Perché i medici italiani all’estero rappresentano una spesa per noi?

«Perdiamo circa 225 milioni di euro in questo modo. Formare un medico in sei anni ha un costo. Quello che ha fatto partire la nostra manifestazione è che quest’anno Bussetti ha aumentato il numero di persone che possono entrare alla facoltà di medicina: una misura che costa circa 45 milioni di euro, con cui si potevano invece finanziare più borse per la specialistica».

«Tutto questo ovviamente non fa altro che aggravare il problema. I medici li abbiamo: mancano gli specialisti. Noi spendiamo per formarli e poi li lasciamo andare via».

«Io per esempio sceglierei la Germania, dove uno specializzando viene pagato più del doppio di quanto prenderebbe da noi, inoltre ha anche una formazione migliore. Tutti gli ospedali infatti partecipano alla formazione, in Italia questo possono farlo solo quelli universitari».

Ci sono anche quelli che restano e ritentano il test l’anno successivo.

«Un altro problema a cui non pensano quando vanno ad aumentare i posti alla facoltà di medicina, è che il prossimo anno ci sarà quasi il doppio di laureati. Nel 2014 c’è stato un maxy-ricorso in cui sono entrati in sovrannumero migliaia di altri studenti.

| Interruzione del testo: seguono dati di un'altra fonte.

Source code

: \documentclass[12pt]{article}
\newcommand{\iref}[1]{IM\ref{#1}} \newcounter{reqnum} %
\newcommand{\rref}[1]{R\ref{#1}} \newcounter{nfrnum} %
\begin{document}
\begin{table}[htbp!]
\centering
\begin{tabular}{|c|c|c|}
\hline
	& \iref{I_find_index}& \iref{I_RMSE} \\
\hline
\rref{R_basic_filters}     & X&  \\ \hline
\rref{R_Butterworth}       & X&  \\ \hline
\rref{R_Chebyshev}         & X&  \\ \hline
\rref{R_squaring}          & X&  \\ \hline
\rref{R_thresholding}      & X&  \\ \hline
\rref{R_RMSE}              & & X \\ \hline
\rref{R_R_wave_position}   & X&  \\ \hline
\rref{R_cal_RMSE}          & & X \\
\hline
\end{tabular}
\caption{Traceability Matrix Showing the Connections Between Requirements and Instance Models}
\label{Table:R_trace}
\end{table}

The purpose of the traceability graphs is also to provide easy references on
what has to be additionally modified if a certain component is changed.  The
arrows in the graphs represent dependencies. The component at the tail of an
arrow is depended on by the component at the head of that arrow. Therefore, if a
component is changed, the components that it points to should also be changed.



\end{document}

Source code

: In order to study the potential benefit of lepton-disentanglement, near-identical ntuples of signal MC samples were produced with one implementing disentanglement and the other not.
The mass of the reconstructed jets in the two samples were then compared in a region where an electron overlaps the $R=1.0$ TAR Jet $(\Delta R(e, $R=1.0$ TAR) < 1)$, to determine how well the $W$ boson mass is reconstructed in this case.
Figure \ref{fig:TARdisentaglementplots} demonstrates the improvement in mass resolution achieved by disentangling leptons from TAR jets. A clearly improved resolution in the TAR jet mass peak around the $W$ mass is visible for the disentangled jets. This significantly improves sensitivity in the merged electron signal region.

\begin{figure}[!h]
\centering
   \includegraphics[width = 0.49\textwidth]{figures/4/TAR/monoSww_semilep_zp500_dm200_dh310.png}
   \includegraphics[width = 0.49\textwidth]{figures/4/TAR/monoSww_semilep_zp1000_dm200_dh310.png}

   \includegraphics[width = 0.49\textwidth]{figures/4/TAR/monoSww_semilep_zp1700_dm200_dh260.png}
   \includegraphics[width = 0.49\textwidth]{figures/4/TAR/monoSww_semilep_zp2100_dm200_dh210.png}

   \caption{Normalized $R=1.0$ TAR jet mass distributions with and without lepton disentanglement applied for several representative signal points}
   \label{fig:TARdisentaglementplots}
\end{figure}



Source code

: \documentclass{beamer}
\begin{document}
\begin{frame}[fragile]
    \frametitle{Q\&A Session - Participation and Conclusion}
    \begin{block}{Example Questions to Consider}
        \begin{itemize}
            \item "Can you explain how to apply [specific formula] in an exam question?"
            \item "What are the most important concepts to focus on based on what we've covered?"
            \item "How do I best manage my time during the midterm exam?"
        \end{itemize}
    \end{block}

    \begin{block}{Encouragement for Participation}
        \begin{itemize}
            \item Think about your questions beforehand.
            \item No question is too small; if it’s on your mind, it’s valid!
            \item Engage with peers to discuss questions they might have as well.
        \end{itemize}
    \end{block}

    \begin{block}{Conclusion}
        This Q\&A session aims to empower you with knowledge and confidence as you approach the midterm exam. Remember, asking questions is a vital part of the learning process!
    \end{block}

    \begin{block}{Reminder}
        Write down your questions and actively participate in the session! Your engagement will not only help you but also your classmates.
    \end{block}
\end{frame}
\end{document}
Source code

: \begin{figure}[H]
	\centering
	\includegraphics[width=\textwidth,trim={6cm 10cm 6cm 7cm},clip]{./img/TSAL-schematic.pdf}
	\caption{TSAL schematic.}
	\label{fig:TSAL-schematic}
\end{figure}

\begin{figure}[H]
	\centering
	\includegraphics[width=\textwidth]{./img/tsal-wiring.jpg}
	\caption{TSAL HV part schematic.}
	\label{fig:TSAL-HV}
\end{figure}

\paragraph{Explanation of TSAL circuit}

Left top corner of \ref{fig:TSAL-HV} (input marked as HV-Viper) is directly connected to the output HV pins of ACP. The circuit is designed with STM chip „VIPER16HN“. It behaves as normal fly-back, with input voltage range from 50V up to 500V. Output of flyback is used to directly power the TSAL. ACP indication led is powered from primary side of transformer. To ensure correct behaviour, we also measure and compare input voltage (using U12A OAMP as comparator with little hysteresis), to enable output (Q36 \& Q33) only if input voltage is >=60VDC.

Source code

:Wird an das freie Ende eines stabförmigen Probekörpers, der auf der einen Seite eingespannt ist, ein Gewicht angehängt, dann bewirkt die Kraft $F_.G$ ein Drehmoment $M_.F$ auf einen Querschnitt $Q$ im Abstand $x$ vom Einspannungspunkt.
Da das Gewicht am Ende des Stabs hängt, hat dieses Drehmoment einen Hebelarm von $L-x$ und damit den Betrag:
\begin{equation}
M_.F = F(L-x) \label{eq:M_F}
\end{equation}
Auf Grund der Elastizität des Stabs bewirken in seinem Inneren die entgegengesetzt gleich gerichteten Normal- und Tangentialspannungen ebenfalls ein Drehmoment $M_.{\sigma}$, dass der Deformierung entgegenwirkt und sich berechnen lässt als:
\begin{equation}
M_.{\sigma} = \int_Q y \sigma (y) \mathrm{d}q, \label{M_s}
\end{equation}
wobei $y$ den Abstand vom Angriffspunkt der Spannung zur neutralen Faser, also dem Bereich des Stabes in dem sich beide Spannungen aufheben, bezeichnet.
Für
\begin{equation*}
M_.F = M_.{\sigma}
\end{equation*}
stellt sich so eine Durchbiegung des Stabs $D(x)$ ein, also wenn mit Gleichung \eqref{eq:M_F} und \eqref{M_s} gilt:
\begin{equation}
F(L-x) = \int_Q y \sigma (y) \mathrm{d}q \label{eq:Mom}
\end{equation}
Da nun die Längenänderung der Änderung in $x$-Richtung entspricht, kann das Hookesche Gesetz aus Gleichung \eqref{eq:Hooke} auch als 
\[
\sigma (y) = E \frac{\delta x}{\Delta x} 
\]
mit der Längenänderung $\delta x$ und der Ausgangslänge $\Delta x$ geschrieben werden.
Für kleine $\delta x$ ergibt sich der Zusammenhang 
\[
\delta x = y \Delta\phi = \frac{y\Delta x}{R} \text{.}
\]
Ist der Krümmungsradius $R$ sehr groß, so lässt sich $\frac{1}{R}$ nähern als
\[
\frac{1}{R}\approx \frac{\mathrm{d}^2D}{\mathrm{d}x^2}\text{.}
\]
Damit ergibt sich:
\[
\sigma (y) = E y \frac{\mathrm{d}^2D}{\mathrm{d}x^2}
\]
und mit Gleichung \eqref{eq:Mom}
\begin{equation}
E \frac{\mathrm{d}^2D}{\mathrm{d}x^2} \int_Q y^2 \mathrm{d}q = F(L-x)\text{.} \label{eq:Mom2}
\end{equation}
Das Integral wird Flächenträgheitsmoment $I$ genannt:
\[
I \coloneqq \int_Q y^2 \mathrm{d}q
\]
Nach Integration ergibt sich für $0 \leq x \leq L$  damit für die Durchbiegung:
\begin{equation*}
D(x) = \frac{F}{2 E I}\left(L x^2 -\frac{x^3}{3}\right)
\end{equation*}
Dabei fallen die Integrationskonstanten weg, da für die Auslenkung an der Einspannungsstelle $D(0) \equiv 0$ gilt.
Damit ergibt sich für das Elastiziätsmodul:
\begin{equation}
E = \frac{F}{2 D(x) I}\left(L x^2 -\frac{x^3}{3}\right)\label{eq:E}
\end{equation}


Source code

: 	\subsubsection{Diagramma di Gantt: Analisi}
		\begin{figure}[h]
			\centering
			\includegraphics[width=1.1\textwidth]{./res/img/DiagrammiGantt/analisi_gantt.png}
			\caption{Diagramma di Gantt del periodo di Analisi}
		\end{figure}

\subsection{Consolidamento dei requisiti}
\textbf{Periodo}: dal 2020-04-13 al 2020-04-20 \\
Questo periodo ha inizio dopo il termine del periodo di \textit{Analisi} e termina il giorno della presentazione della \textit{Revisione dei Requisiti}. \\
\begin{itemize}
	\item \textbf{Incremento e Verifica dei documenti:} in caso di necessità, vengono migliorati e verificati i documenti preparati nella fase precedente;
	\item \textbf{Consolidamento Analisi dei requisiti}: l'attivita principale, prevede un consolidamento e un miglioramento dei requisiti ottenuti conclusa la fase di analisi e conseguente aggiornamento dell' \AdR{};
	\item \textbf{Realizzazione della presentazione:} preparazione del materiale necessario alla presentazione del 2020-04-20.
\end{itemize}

Si stima che per il concorso che ci sarà tra due anni andranno a competere più di 26 mila persone».

«Il problema così si aggrava ulteriormente: inutile aumentare il numero di laureati se poi non possono trovare lavoro. Chi di dovere conosce molto bene il problema, solo che forse se ne frega: far credere alle famiglie che il proprio figlio possa studiare medicina porta più voti». 

«Anche continuare a proporre di levare il test di ingresso, per esempio, non è sostenibile perché mancano i posti, non ci sono i tutor e per i tirocini gli ospedali non hanno abbastanza spazio. Far entrare tutti è impensabile».

Chi non può permettersi di fuggire all’estero che fa?

«Di quelli che restano fuori chi non emigra finisce a fare medicina generale (i cosiddetti medici di famiglia, che richiedono comunque un’altra specializzazione), gli altri aspettano di riprovare il test e nel mentre fanno guardie e sostituzioni: si tratta di lavori precari. Io stesso ad agosto dovrò sostituire un medico».

«Nel mentre c’è una grande carenza di specialisti: si stima che entro il 2025 ne mancheranno oltre 16 mila. Occorrerebbe arrivare a finanziare almeno 11 mila borse. Questo è infatti quello che abbiamo chiesto nella mail di oggi».